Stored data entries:
◆ ◆ ◆ ◆

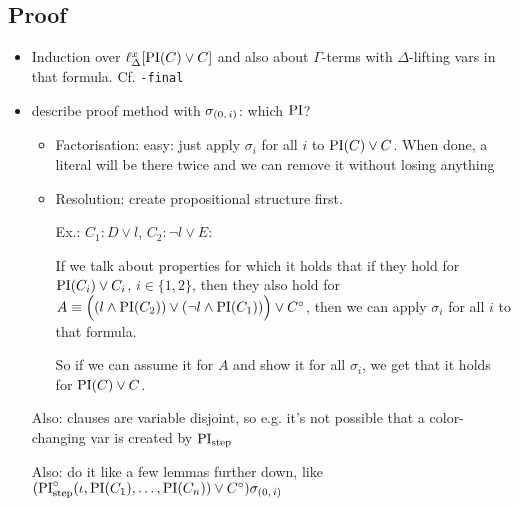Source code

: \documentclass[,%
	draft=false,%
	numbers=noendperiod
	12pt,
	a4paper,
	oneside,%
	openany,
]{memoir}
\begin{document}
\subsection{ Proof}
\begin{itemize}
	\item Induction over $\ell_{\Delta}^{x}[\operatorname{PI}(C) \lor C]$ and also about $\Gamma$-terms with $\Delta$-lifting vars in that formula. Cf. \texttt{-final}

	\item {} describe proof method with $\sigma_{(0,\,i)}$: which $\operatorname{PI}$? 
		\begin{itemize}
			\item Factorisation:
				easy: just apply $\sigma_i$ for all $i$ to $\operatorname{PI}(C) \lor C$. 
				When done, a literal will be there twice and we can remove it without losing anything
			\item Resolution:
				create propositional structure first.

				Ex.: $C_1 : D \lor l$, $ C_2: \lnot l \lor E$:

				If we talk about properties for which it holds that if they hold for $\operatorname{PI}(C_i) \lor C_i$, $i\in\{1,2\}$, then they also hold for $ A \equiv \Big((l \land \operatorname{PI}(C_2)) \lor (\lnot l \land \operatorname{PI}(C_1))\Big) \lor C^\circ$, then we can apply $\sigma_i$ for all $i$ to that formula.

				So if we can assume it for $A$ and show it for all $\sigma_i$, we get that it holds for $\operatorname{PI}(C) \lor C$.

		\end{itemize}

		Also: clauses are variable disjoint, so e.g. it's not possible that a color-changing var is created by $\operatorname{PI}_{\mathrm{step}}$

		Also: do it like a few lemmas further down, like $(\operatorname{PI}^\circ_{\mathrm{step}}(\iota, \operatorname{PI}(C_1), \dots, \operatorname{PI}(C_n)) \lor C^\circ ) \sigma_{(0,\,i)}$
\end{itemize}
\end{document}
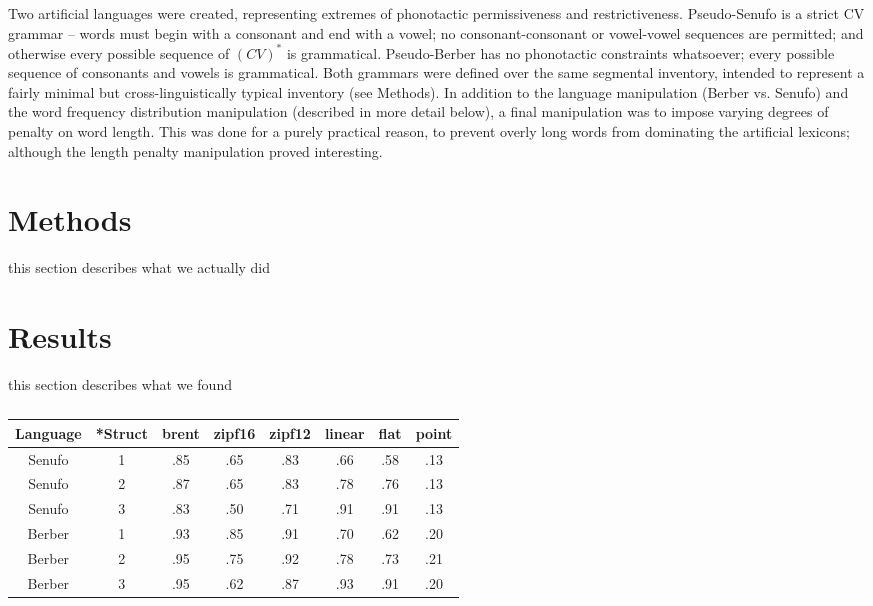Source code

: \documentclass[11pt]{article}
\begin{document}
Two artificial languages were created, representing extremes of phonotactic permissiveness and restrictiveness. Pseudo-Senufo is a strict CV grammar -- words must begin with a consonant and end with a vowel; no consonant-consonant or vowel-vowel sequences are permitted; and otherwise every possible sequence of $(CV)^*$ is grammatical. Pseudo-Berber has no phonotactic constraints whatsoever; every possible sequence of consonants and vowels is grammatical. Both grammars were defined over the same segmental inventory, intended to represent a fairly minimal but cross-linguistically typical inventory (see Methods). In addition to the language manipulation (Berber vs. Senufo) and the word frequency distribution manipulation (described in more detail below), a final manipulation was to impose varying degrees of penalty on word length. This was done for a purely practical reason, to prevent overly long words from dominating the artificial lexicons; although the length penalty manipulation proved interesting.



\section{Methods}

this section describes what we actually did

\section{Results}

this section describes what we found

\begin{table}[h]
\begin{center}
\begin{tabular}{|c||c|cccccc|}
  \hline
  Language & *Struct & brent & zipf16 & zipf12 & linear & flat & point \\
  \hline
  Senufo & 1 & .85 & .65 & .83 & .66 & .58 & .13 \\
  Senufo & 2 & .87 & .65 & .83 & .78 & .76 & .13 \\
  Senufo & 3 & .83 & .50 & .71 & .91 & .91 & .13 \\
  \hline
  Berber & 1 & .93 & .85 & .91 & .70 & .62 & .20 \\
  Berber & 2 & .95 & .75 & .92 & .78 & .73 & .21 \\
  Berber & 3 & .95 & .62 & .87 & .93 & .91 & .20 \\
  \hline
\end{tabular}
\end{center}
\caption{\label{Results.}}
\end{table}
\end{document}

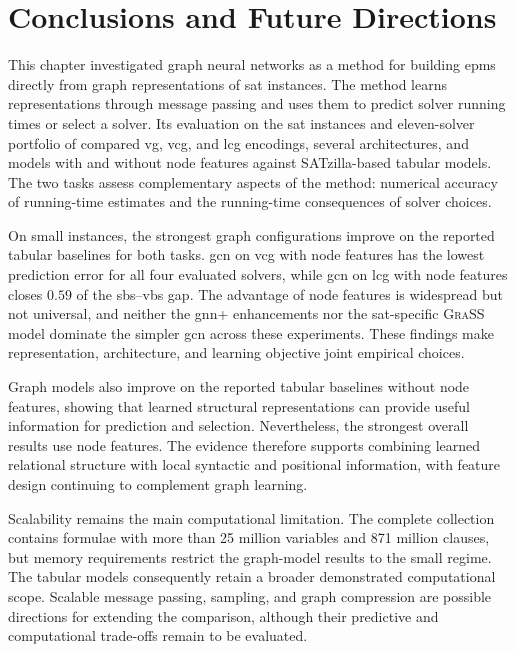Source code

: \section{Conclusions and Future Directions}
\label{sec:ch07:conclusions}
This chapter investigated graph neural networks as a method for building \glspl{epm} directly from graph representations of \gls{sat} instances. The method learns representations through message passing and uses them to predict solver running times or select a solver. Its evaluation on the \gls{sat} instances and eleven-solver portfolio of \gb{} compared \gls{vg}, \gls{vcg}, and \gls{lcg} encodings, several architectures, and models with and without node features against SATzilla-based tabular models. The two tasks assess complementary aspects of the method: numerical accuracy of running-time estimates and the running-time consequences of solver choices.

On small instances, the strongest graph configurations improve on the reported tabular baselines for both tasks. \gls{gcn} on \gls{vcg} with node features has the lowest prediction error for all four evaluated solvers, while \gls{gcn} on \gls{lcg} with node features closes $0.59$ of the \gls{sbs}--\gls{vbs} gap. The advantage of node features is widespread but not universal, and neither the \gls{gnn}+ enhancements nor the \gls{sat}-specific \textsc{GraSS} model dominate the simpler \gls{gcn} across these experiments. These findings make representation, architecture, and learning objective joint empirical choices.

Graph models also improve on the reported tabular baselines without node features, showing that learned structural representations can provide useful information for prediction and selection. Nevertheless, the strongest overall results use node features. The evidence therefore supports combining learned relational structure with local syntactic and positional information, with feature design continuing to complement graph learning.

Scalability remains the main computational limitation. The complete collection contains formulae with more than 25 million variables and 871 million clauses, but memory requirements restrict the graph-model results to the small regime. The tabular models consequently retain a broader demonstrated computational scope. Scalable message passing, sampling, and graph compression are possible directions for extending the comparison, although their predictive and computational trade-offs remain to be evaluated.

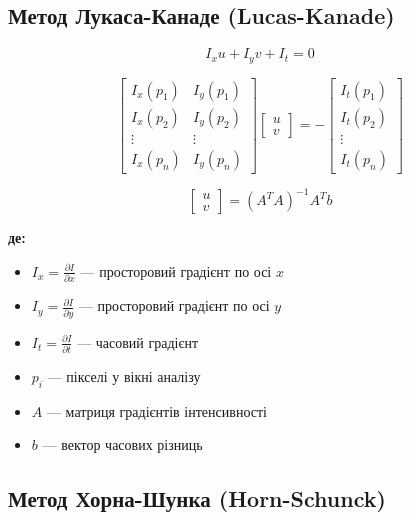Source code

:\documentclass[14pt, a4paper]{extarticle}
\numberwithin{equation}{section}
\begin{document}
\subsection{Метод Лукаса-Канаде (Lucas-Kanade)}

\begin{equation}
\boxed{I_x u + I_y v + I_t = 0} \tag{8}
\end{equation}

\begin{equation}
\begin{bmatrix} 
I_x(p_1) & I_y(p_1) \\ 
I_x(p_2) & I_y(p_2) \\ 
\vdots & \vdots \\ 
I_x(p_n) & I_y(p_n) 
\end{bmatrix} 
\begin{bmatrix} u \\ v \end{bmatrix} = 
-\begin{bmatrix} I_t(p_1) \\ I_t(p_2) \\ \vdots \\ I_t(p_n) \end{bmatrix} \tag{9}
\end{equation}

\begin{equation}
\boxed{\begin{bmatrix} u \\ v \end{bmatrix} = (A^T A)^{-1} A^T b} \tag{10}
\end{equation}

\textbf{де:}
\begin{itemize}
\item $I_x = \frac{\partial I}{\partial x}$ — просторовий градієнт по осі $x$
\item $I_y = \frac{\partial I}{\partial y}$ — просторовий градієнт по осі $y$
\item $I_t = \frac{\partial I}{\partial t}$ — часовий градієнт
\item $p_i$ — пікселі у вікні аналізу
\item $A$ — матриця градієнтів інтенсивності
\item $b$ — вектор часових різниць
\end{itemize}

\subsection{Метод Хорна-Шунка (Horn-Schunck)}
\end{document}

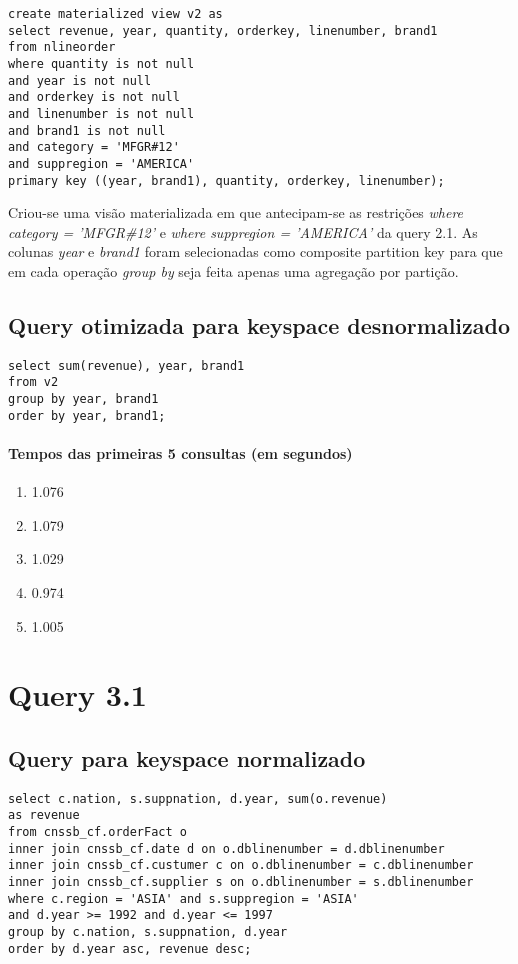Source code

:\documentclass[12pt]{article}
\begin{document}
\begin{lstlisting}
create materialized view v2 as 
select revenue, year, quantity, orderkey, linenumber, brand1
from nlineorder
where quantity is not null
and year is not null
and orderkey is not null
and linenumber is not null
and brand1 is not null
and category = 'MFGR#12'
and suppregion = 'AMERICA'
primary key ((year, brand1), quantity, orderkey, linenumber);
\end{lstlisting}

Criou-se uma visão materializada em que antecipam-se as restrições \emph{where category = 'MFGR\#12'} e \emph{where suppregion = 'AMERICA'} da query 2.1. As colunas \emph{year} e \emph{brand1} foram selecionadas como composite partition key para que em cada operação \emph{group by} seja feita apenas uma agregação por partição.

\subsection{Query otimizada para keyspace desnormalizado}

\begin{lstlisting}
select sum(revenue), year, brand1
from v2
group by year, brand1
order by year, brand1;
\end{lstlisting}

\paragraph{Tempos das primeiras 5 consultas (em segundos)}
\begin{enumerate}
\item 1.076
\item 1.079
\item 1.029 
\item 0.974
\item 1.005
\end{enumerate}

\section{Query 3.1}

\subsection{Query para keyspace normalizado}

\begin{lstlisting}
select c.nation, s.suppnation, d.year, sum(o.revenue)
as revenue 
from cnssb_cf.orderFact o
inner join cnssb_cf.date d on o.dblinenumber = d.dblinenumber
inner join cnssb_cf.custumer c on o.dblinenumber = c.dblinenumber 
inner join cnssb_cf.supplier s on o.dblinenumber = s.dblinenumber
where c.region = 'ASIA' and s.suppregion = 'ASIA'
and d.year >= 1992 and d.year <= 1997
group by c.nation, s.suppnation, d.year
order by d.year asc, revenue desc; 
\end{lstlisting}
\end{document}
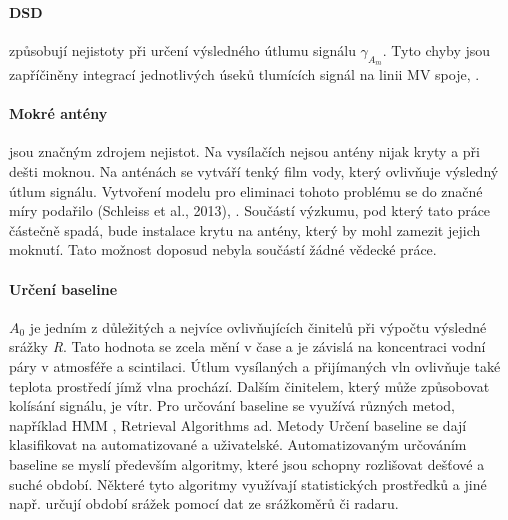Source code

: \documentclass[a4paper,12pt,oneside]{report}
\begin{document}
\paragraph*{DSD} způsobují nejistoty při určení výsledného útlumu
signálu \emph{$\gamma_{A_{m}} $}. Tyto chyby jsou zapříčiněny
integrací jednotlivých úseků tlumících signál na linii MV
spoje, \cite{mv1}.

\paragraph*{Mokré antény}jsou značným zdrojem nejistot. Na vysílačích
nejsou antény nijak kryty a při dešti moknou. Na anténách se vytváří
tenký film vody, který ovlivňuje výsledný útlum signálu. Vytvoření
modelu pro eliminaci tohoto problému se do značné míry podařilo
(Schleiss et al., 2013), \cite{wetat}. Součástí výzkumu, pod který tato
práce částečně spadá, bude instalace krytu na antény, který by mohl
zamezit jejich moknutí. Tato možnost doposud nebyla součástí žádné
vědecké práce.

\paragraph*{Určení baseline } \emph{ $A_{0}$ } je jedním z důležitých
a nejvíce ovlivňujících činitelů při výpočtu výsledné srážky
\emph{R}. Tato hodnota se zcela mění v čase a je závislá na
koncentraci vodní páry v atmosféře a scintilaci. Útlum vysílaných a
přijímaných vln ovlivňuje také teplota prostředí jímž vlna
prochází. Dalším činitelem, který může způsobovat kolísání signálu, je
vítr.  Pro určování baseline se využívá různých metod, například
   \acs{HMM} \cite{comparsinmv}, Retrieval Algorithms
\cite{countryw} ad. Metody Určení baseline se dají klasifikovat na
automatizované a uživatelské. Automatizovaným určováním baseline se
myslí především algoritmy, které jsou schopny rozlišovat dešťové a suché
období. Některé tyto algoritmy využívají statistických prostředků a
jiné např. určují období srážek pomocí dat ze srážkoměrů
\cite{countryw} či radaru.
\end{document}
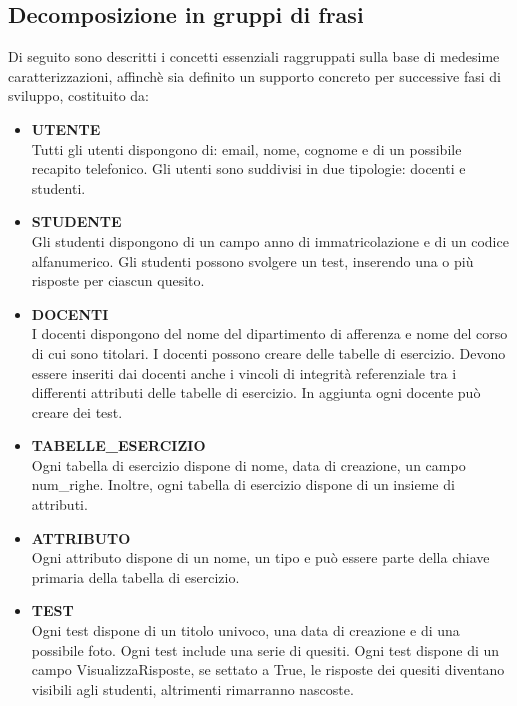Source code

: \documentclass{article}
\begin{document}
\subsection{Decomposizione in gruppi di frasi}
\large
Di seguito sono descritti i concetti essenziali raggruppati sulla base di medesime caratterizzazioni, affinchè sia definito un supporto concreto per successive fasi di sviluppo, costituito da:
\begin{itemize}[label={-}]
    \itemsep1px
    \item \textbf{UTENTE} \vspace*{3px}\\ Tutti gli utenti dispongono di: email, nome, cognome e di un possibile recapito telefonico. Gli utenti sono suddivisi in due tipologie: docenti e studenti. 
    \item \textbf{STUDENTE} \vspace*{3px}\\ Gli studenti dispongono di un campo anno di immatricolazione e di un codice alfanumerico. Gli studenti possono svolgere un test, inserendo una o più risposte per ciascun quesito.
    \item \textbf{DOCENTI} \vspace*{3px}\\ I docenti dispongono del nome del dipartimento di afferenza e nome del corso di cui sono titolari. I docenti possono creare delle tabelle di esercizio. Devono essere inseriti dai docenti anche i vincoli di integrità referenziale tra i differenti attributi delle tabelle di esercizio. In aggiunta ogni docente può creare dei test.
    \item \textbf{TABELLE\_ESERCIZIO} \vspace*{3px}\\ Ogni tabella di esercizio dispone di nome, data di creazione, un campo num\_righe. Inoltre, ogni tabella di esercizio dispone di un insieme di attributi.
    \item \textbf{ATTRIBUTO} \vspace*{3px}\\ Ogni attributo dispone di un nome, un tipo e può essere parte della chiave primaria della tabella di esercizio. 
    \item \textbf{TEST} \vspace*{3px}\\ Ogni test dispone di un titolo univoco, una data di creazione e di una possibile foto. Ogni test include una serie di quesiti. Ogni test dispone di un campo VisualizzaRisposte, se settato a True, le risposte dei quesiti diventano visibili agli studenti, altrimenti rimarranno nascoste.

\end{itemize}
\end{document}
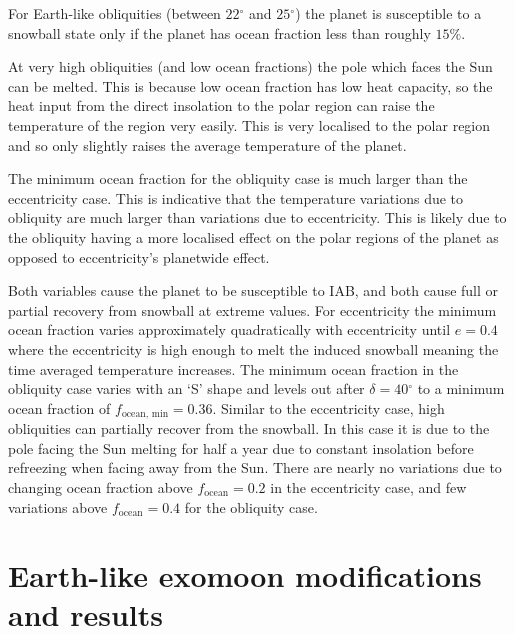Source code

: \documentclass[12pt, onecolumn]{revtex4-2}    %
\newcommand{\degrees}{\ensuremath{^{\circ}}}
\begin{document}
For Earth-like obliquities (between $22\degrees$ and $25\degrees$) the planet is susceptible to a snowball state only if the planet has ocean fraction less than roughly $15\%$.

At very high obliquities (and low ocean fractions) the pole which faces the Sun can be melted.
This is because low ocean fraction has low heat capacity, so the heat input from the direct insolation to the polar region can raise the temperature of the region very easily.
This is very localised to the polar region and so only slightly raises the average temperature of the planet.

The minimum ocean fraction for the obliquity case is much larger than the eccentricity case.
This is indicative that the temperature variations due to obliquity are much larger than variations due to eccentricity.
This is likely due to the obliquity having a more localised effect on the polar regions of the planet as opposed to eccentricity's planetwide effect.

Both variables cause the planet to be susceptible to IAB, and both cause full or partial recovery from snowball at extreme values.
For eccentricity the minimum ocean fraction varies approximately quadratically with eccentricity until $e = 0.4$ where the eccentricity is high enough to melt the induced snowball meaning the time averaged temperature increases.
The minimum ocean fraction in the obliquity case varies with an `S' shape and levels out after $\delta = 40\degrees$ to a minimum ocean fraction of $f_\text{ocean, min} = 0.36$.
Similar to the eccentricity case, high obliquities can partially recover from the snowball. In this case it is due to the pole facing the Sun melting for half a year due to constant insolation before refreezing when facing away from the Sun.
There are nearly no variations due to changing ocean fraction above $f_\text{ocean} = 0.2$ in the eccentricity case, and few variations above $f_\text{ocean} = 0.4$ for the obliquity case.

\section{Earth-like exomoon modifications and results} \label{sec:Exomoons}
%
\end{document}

◆ ◆ ◆ ◆

What you need to do: Taking the line with "describe proof method" as the first and the line with "Ex.: $C_1 : D" as the last, retype that stretch of the data above exactly, with no other lines.

Response to the task:
	\item {} describe proof method with $\sigma_{(0,\,i)}$: which $\operatorname{PI}$? 
		\begin{itemize}
			\item Factorisation:
				easy: just apply $\sigma_i$ for all $i$ to $\operatorname{PI}(C) \lor C$. 
				When done, a literal will be there twice and we can remove it without losing anything
			\item Resolution:
				create propositional structure first.

				Ex.: $C_1 : D \lor l$, $ C_2: \lnot l \lor E$:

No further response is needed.